[Stored data entries]

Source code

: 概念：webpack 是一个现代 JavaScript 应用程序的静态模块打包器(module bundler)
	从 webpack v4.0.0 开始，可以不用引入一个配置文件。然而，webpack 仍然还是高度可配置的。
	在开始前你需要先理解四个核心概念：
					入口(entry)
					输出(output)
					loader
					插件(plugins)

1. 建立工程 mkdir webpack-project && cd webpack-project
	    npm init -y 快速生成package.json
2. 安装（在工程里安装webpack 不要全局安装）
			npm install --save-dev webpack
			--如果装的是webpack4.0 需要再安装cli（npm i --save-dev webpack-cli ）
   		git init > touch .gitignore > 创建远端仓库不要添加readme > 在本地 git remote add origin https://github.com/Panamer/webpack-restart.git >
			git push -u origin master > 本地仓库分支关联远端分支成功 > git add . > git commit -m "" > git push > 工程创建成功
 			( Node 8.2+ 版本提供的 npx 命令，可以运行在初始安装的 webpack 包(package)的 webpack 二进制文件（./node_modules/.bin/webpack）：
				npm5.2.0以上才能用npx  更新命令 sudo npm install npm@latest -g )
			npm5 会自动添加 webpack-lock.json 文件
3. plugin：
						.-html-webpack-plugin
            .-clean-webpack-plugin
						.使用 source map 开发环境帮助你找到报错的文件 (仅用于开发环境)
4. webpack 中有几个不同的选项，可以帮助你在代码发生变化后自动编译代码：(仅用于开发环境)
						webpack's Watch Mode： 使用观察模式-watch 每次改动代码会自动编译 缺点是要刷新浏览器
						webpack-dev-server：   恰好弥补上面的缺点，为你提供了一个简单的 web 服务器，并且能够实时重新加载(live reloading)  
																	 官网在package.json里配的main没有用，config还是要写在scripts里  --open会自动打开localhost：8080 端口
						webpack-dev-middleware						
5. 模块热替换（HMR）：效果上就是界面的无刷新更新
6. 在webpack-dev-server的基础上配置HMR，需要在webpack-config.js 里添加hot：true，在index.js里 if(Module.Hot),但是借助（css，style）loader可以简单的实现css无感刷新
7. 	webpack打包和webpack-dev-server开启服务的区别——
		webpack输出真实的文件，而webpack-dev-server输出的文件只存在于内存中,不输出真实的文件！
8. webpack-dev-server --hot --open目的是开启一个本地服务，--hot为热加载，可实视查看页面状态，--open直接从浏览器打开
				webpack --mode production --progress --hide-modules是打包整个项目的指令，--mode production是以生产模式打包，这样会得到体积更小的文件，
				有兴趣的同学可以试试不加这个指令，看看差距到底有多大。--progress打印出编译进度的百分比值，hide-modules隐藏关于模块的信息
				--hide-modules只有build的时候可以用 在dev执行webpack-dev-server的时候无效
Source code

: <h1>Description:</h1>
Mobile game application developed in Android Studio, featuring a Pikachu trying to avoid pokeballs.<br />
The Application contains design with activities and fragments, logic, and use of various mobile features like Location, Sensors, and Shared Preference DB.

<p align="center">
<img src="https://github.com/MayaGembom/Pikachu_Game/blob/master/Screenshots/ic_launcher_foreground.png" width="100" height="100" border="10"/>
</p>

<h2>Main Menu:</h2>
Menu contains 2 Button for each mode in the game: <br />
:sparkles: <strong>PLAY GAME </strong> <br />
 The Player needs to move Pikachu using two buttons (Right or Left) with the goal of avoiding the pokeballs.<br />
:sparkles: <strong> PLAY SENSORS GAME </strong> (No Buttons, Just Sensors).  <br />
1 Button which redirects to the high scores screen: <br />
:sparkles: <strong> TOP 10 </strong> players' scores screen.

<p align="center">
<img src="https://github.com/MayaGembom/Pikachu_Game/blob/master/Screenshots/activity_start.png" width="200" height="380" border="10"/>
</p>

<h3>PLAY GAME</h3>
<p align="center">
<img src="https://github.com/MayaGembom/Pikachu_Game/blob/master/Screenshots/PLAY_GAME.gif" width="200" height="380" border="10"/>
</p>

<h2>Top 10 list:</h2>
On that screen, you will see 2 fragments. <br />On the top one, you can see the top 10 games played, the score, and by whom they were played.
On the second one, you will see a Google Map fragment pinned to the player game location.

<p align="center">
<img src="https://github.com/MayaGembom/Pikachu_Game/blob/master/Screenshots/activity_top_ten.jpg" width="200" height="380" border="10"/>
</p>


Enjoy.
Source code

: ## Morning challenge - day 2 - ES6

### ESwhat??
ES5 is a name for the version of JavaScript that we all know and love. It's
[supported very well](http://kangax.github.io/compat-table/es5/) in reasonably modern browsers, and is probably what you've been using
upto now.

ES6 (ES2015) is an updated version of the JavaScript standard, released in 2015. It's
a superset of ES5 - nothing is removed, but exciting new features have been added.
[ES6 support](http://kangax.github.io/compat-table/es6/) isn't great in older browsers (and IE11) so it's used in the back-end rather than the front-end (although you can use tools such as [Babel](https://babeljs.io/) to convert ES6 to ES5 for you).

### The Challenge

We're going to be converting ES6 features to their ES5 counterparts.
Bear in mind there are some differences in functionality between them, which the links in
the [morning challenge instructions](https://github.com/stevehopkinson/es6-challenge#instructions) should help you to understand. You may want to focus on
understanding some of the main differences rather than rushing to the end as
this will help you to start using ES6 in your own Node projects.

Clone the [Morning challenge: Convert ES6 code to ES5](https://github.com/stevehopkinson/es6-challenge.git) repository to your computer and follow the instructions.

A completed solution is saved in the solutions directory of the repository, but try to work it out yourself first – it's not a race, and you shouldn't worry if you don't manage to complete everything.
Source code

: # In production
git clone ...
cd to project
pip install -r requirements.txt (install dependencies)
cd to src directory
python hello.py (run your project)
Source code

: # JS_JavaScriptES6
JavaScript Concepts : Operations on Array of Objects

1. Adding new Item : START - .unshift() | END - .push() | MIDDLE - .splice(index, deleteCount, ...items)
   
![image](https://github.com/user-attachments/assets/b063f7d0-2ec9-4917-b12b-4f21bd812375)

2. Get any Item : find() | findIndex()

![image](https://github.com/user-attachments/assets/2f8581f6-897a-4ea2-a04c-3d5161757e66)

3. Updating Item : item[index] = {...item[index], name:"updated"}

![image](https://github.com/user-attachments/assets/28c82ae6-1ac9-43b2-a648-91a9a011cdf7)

Description of the task
From the entries above, print the lines beginning at the one with "npm install --save-dev webpack" and stopping after the one with "</strong> <br />", exactly as written and with nothing else.

Response
			npm install --save-dev webpack
			--如果装的是webpack4.0 需要再安装cli（npm i --save-dev webpack-cli ）
   		git init > touch .gitignore > 创建远端仓库不要添加readme > 在本地 git remote add origin https://github.com/Panamer/webpack-restart.git >
			git push -u origin master > 本地仓库分支关联远端分支成功 > git add . > git commit -m "" > git push > 工程创建成功
 			( Node 8.2+ 版本提供的 npx 命令，可以运行在初始安装的 webpack 包(package)的 webpack 二进制文件（./node_modules/.bin/webpack）：
				npm5.2.0以上才能用npx  更新命令 sudo npm install npm@latest -g )
			npm5 会自动添加 webpack-lock.json 文件
3. plugin：
						.-html-webpack-plugin
            .-clean-webpack-plugin
						.使用 source map 开发环境帮助你找到报错的文件 (仅用于开发环境)
4. webpack 中有几个不同的选项，可以帮助你在代码发生变化后自动编译代码：(仅用于开发环境)
						webpack's Watch Mode： 使用观察模式-watch 每次改动代码会自动编译 缺点是要刷新浏览器
						webpack-dev-server：   恰好弥补上面的缺点，为你提供了一个简单的 web 服务器，并且能够实时重新加载(live reloading)  
																	 官网在package.json里配的main没有用，config还是要写在scripts里  --open会自动打开localhost：8080 端口
						webpack-dev-middleware						
5. 模块热替换（HMR）：效果上就是界面的无刷新更新
6. 在webpack-dev-server的基础上配置HMR，需要在webpack-config.js 里添加hot：true，在index.js里 if(Module.Hot),但是借助（css，style）loader可以简单的实现css无感刷新
7. 	webpack打包和webpack-dev-server开启服务的区别——
		webpack输出真实的文件，而webpack-dev-server输出的文件只存在于内存中,不输出真实的文件！
8. webpack-dev-server --hot --open目的是开启一个本地服务，--hot为热加载，可实视查看页面状态，--open直接从浏览器打开
				webpack --mode production --progress --hide-modules是打包整个项目的指令，--mode production是以生产模式打包，这样会得到体积更小的文件，
				有兴趣的同学可以试试不加这个指令，看看差距到底有多大。--progress打印出编译进度的百分比值，hide-modules隐藏关于模块的信息
				--hide-modules只有build的时候可以用 在dev执行webpack-dev-server的时候无效
Source code

: <h1>Description:</h1>
Mobile game application developed in Android Studio, featuring a Pikachu trying to avoid pokeballs.<br />
The Application contains design with activities and fragments, logic, and use of various mobile features like Location, Sensors, and Shared Preference DB.

<p align="center">
<img src="https://github.com/MayaGembom/Pikachu_Game/blob/master/Screenshots/ic_launcher_foreground.png" width="100" height="100" border="10"/>
</p>

<h2>Main Menu:</h2>
Menu contains 2 Button for each mode in the game: <br />
:sparkles: <strong>PLAY GAME </strong> <br />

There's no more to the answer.